++++ Available data ++++

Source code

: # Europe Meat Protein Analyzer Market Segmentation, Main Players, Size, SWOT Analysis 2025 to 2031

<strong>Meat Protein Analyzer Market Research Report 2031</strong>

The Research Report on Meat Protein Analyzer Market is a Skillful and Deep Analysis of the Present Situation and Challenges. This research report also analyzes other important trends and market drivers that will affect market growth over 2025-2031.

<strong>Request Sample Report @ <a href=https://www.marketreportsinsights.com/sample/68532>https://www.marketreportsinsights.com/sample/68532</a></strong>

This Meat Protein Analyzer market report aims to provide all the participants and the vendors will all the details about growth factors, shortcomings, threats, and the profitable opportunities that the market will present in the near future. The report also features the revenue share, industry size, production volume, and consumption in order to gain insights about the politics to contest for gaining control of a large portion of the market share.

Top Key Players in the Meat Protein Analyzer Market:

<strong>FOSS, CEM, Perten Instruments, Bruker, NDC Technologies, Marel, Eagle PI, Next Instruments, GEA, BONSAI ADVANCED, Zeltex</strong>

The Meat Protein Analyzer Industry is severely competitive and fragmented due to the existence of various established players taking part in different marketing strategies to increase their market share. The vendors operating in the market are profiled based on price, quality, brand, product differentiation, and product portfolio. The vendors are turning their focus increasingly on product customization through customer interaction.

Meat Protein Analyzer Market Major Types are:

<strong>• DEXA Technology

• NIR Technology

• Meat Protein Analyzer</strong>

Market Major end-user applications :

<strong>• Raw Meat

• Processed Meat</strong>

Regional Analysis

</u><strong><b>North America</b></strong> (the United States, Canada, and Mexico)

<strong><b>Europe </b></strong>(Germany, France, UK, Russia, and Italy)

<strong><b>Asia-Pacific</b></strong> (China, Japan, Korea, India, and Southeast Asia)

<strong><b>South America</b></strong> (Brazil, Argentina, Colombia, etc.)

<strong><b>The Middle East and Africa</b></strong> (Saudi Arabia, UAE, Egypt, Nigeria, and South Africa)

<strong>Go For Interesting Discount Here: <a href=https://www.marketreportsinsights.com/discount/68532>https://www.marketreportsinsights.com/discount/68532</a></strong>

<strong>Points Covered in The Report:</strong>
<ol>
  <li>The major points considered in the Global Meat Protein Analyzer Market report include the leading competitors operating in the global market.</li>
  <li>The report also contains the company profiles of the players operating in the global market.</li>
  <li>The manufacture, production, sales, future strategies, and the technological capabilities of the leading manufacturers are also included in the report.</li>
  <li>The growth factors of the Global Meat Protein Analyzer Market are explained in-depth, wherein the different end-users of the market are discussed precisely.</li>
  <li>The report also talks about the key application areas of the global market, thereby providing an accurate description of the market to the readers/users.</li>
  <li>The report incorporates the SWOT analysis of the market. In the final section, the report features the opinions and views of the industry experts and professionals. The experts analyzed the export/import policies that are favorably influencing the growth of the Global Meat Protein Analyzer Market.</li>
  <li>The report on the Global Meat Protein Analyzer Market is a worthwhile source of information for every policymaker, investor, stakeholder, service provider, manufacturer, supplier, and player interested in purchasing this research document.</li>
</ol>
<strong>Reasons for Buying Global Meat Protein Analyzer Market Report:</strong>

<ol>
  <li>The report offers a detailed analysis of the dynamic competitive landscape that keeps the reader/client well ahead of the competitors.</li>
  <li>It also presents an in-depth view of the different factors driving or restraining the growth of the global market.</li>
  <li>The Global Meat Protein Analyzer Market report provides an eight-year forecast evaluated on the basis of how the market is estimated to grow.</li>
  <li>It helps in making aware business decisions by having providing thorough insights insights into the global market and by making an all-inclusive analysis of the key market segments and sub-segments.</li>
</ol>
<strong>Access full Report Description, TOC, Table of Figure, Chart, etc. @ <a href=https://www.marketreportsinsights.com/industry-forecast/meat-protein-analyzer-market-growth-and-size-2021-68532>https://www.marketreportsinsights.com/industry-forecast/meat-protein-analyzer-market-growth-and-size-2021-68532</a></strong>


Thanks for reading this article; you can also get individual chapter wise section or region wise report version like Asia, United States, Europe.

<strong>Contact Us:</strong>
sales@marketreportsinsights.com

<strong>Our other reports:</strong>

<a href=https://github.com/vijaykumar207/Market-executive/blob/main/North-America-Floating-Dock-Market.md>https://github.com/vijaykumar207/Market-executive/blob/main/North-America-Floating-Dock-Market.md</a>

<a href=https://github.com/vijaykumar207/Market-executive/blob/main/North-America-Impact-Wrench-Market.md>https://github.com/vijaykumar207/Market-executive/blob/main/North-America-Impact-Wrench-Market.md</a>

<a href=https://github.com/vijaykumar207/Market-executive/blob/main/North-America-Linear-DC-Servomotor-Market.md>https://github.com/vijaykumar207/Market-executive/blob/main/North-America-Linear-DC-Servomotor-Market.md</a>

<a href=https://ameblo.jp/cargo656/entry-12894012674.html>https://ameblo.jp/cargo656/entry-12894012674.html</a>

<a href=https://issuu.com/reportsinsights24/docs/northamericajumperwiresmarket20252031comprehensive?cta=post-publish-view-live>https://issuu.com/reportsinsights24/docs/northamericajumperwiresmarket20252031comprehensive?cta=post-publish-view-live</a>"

++++

Problem requirements. Please reproduce exactly the lines above, beginning with the first and ending with the line that contains "<strong>Meat Protein Analyzer", and include nothing outside that range.

Solution to this exercise.
Source code

: # Europe Meat Protein Analyzer Market Segmentation, Main Players, Size, SWOT Analysis 2025 to 2031

<strong>Meat Protein Analyzer Market Research Report 2031</strong>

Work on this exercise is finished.